Paradoxerweise sind es dann häufig genug genau dieselben Eltern, die später beim älter gewordenen Kind solcherlei Befürchtungen über Bord werfen und weder Maß noch Mitte kennen. Sie sorgen sich permanent, planen alles minutiös, begleiten ihr Kind auf Schritt und Tritt und müssen unbedingt jeden Aspekt seines Heranwachsens kontrollieren. Helikoptereltern – im ständigen Kreisflug um die lieben Kleinen.
Helikoptereltern – Ein Phänomen der heutigen Zeit?
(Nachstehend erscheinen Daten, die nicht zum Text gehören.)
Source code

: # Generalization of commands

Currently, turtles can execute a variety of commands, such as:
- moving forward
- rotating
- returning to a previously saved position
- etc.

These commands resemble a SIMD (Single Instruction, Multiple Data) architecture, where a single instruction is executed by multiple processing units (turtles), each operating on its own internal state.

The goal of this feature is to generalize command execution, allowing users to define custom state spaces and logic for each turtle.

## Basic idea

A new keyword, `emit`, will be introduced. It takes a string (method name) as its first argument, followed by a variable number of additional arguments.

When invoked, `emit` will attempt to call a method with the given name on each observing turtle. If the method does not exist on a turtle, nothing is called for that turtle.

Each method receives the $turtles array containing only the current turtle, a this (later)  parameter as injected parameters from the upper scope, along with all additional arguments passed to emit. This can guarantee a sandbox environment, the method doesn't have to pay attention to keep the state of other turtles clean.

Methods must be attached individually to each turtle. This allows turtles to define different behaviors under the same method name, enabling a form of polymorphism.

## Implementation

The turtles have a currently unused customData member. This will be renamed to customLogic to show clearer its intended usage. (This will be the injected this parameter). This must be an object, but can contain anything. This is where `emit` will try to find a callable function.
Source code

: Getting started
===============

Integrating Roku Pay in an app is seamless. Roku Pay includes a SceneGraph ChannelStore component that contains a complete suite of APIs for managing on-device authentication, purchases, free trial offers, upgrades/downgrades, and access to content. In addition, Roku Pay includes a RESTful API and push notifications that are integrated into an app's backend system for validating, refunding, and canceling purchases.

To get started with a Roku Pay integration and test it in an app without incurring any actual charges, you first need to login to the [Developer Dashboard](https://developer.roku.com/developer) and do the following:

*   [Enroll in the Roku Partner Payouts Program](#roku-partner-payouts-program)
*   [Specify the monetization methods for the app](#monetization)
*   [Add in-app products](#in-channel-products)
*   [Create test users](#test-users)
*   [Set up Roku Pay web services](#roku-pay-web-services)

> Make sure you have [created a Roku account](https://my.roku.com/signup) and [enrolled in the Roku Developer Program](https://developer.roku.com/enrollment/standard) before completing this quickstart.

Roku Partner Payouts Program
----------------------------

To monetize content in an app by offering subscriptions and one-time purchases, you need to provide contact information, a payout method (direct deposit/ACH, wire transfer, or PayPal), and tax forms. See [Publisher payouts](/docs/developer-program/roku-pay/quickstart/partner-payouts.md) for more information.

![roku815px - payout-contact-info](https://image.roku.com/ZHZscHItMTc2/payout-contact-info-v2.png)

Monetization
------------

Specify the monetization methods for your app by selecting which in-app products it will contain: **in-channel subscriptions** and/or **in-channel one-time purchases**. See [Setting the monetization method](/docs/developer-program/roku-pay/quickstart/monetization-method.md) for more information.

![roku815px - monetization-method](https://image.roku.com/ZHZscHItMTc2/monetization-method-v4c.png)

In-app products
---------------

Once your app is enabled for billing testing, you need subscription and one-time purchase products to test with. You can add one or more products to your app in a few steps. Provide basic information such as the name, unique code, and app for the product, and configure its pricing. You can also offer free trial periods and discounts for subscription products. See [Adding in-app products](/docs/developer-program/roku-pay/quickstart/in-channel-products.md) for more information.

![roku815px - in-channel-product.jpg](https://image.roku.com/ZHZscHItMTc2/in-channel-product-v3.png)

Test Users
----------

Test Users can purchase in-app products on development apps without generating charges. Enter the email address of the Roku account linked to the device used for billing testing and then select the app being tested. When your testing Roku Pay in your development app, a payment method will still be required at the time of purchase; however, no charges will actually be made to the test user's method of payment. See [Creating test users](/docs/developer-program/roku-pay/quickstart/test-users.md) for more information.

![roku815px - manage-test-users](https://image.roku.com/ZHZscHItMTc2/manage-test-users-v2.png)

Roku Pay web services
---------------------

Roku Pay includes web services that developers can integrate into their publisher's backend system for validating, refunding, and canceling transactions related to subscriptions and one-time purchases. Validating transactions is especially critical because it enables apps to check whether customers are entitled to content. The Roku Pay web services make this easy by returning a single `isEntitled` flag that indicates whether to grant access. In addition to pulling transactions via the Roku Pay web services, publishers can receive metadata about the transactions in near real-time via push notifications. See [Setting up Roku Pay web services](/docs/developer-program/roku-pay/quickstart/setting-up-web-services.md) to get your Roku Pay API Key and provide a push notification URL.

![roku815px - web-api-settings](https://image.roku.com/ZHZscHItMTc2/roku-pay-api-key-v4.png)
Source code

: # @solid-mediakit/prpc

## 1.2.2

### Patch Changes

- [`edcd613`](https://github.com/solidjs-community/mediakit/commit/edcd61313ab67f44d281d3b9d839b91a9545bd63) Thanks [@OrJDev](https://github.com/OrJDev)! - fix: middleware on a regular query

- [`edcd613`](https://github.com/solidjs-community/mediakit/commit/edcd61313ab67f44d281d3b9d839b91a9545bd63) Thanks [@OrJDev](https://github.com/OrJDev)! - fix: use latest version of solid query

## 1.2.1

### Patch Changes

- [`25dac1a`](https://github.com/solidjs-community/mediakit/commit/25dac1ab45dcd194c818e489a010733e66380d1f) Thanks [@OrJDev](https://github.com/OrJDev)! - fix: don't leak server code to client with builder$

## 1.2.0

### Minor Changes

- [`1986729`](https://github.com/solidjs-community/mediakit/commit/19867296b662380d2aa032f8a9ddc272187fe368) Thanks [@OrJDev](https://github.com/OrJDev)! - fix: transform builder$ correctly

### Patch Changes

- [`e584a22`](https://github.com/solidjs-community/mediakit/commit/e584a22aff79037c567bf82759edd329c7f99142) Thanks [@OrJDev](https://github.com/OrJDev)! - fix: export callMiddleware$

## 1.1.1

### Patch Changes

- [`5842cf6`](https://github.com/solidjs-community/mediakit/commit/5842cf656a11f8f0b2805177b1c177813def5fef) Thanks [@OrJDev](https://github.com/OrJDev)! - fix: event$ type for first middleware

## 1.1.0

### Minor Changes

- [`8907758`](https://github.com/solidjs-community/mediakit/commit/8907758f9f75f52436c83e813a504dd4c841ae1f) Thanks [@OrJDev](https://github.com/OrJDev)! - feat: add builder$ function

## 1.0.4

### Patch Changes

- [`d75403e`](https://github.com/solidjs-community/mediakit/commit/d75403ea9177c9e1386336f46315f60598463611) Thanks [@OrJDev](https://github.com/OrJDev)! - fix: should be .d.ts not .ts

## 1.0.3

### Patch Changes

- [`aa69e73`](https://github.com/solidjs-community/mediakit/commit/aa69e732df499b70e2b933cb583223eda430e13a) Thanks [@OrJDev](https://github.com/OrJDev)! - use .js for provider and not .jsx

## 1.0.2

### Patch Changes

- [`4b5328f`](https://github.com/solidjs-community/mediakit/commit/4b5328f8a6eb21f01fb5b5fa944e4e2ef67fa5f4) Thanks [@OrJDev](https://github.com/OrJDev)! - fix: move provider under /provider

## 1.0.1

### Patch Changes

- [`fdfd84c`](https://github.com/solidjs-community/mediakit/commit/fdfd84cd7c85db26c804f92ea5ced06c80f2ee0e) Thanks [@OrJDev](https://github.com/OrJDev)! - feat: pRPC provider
Viele Fachleute sehen die Entwicklung mit Sorge: Helikoptereltern lassen ihre Kinder nicht alleine groß werden, sondern umkreisen sie permanent. Für sie ist stetige Kontrolle der Garant für Sicherheit und Erfolg. Die Bezeichnung „Helikoptereltern“ kommt daher, dass sie ihre Kinder ständig schützend umkreisen. Allerdings verwandeln sie sich auch schnell mal in einen Transporthubschrauber, der das Kind sicher und zuverlässig von A nach B transportiert. Anscheinend ist es dem Kind nicht zuzumuten, die paar hundert Meter alleine zum Kindergarten, zur Schule oder zum Sportverein zu gehen. Doch wie soll der Sprössling so jemals lernen, sich im Straßenverkehr sicher zu bewegen, wenn er diesen nur vom Blick aus einem Autofenster kennt?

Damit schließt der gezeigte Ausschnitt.